The punishment for trying to participate in the fading remnants of Hong Kong democracy is to be revealed in the next few days.
The Reuters headline refers to 47: “After long legal battle, Hong Kong’s 47 democrats brace for sentencing” (November 17, 2024). But two of those 47 have been acquitted, at least of the charge of plotting subversion.
A Hong Kong court will this week sentence 45 democratic campaigners in a major national security trial, with potentially heavy jail terms poised to further damage the financial hub’s once lively pro-democracy movement, critics say.
In May, 14 of the 47 democrats were found guilty of the charge of conspiracy to commit subversion, and two were acquitted.

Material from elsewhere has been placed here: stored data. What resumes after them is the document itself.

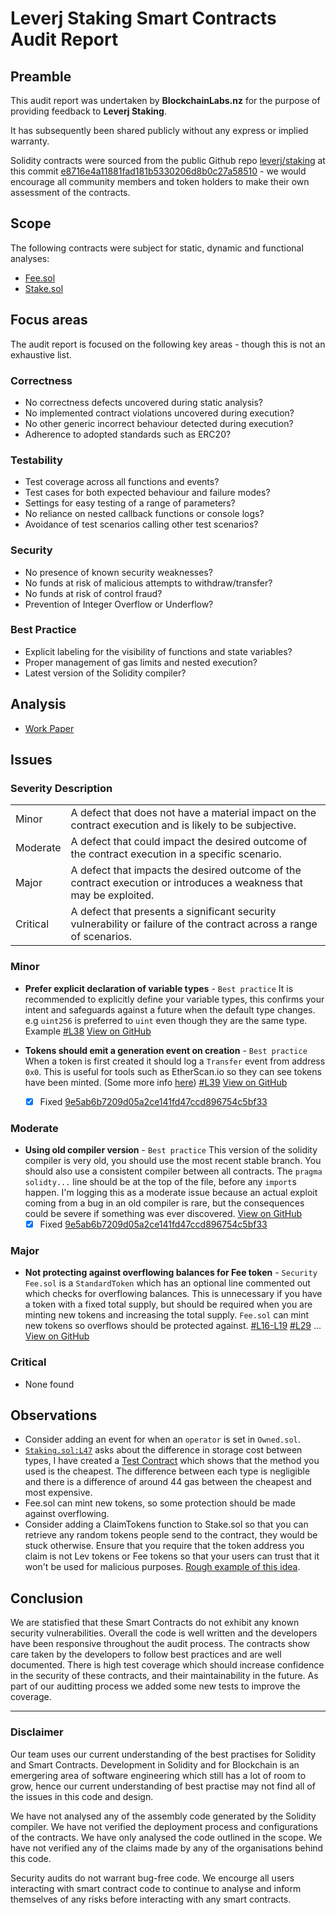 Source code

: # Leverj Staking Smart Contracts Audit Report

## Preamble
This audit report was undertaken by **BlockchainLabs.nz** for the purpose of providing feedback to **Leverj Staking**.

It has subsequently been shared publicly without any express or implied warranty.

Solidity contracts were sourced from the public Github repo [leverj/staking](https://github.com/leverj/staking) at this commit [e8716e4a11881fad181b5330206d8b0c27a58510](https://github.com/leverj/staking/tree/e8716e4a11881fad181b5330206d8b0c27a58510) - we would encourage all community members and token holders to make their own assessment of the contracts.

## Scope
The following contracts were subject for static, dynamic and functional analyses:

- [Fee.sol](https://github.com/leverj/staking/blob/e8716e4a11881fad181b5330206d8b0c27a58510/contracts/Fee.sol)
- [Stake.sol](https://github.com/leverj/staking/blob/e8716e4a11881fad181b5330206d8b0c27a58510/contracts/Stake.sol)

## Focus areas
The audit report is focused on the following key areas - though this is not an exhaustive list.

### Correctness
- No correctness defects uncovered during static analysis?
- No implemented contract violations uncovered during execution?
- No other generic incorrect behaviour detected during execution?
- Adherence to adopted standards such as ERC20?

### Testability
- Test coverage across all functions and events?
- Test cases for both expected behaviour and failure modes?
- Settings for easy testing of a range of parameters?
- No reliance on nested callback functions or console logs?
- Avoidance of test scenarios calling other test scenarios?

### Security
- No presence of known security weaknesses?
- No funds at risk of malicious attempts to withdraw/transfer?
- No funds at risk of control fraud?
- Prevention of Integer Overflow or Underflow?

### Best Practice
- Explicit labeling for the visibility of functions and state variables?
- Proper management of gas limits and nested execution?
- Latest version of the Solidity compiler?

## Analysis

- [Work Paper](work-paper.md)

## Issues

### Severity Description
<table>
<tr>
  <td>Minor</td>
  <td>A defect that does not have a material impact on the contract execution and is likely to be subjective.</td>
</tr>
<tr>
  <td>Moderate</td>
  <td>A defect that could impact the desired outcome of the contract execution in a specific scenario.</td>
</tr>
<tr>
  <td>Major</td>
  <td> A defect that impacts the desired outcome of the contract execution or introduces a weakness that may be exploited.</td>
</tr>
<tr>
  <td>Critical</td>
  <td>A defect that presents a significant security vulnerability or failure of the contract across a range of scenarios.</td>
</tr>
</table>

### Minor

- **Prefer explicit declaration of variable types** - `Best practice` It is recommended to explicitly define your variable types, this confirms your intent and safeguards against a future when the default type changes. e.g `uint256` is preferred to `uint` even though they are the same type. Example [#L38](https://github.com/leverj/staking/blob/master/contracts/Stake.sol#L38])  [View on GitHub](https://github.com/BlockchainLabsNZ/staking-contracts-audit/issues/3)

- **Tokens should emit a generation event on creation** - `Best practice` When a token is first created it should log a `Transfer` event from address `0x0`. This is useful for tools such as EtherScan.io so they can see tokens have been minted. (Some more info [here](https://ethereum.stackexchange.com/questions/28087/why-transfer0x0-to-amount-after-minting-tokens)) [#L39](https://github.com/leverj/staking/blob/master/contracts/HumanStandardToken.sol#L39])  [View on GitHub](https://github.com/BlockchainLabsNZ/staking-contracts-audit/issues/2)
  - [x] Fixed [9e5ab6b7209d05a2ce141fd47ccd896754c5bf33](https://github.com/leverj/staking/commit/01fc1b9408a9e001af685a0ed382297f192b305c)

### Moderate

- **Using old compiler version** - `Best practice` This version of the solidity compiler is very old, you should use the most recent stable branch. You should also use a consistent compiler between all contracts. The `pragma solidty...` line should be at the top of the file, before any `import`s happen. I'm logging this as a moderate issue because an actual exploit coming from a bug in an old compiler is rare, but the consequences could be severe if something was ever discovered.  [View on GitHub](https://github.com/BlockchainLabsNZ/staking-contracts-audit/issues/1)
  - [x] Fixed [9e5ab6b7209d05a2ce141fd47ccd896754c5bf33](https://github.com/leverj/staking/commit/01fc1b9408a9e001af685a0ed382297f192b305c)

### Major

- **Not protecting against overflowing balances for Fee token** - `Security` `Fee.sol` is a `StandardToken` which has an optional line commented out which checks for overflowing balances. This is unnecessary if you have a token with a fixed total supply, but should be required when you are minting new tokens and increasing the total supply. `Fee.sol` can mint new tokens so overflows should be protected against. [#L16-L19](https://github.com/leverj/staking/blob/master/contracts/StandardToken.sol#L16-L19]) [#L29](https://github.com/leverj/staking/blob/master/contracts/StandardToken.sol#L29]) ... [View on GitHub](https://github.com/BlockchainLabsNZ/staking-contracts-audit/issues/4)

### Critical

- None found

## Observations

- Consider adding an event for when an `operator` is set in `Owned.sol`.
- [`Staking.sol:L47`](https://github.com/leverj/staking/blob/master/contracts/Stake.sol#L47) asks about the difference in storage cost between types, I have created a [Test Contract](https://kovan.etherscan.io/address/0x9213B117192cBBB577CDd04e0d6b8bBcD5eb845A) which shows that the method you used is the cheapest. The difference between each type is negligible and there is a difference of around 44 gas between the cheapest and most expensive.
- Fee.sol can mint new tokens, so some protection should be made against overflowing.
- Consider adding a ClaimTokens function to Stake.sol so that you can retrieve any random tokens people send to the contract, they would be stuck otherwise. Ensure that you require that the token address you claim is not Lev tokens or Fee tokens so that your users can trust that it won't be used for malicious purposes. [Rough example of this idea](https://github.com/Giveth/minime/blob/master/contracts/MiniMeToken.sol#L497).

## Conclusion

We are statisfied that these Smart Contracts do not exhibit any known security vulnerabilities. Overall the code is well written and the developers have been responsive throughout the audit process. The contracts show care taken by the developers to follow best practices and are well documented. There is high test coverage which should increase confidence in the security of these contracts, and their maintainability in the future. As part of our auditting process we added some new tests to improve the coverage.


___

### Disclaimer

Our team uses our current understanding of the best practises for Solidity and Smart Contracts. Development in Solidity and for Blockchain is an emergering area of software engineering which still has a lot of room to grow, hence our current understanding of best practise may not find all of the issues in this code and design.

We have not analysed any of the assembly code generated by the Solidity compiler. We have not verified the deployment process and configurations of the contracts. We have only analysed the code outlined in the scope. We have not verified any of the claims made by any of the organisations behind this code.

Security audits do not warrant bug-free code. We encourge all users interacting with smart contract code to continue to analyse and inform themselves of any risks before interacting with any smart contracts.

Earlier, 31 had pleaded guilty, hoping for reduced sentences.
The U.S. has described the trial and its guilty verdicts as “politically motivated”, while demanding the defendants be released….
On Tuesday, three national security judges hand-picked by the government for this trial will conclude the legal saga that began with the democrats’ arrests in January 2021. Jail terms are expected to range from several years for participants to possible life imprisonment for principal offenders.
Even though the judicial game has long been plainly rigged by the Chinese Communist Party—the judges deciding the fates of the innocent defendants were “hand-picked by the government for this trial”—Hong Kong is still beleaguered by foreign guest-judges or former guest-judges who like to suggest that objectivity and justice can still flourish in Hong Kong’s post-2020, post-crackdown system.
When Lord Lawrence Collins, part of the system since 2011, stepped down from the Hong Kong court in June 2024, he said that although he had resigned from the Court of Final Appeal “because of the political situation in Hong Kong, I continue to have the fullest confidence in the Court and the total independence of its members.” Maybe the outcome of the present case will help Lord Collins to realize that his fullest confidence is misplaced.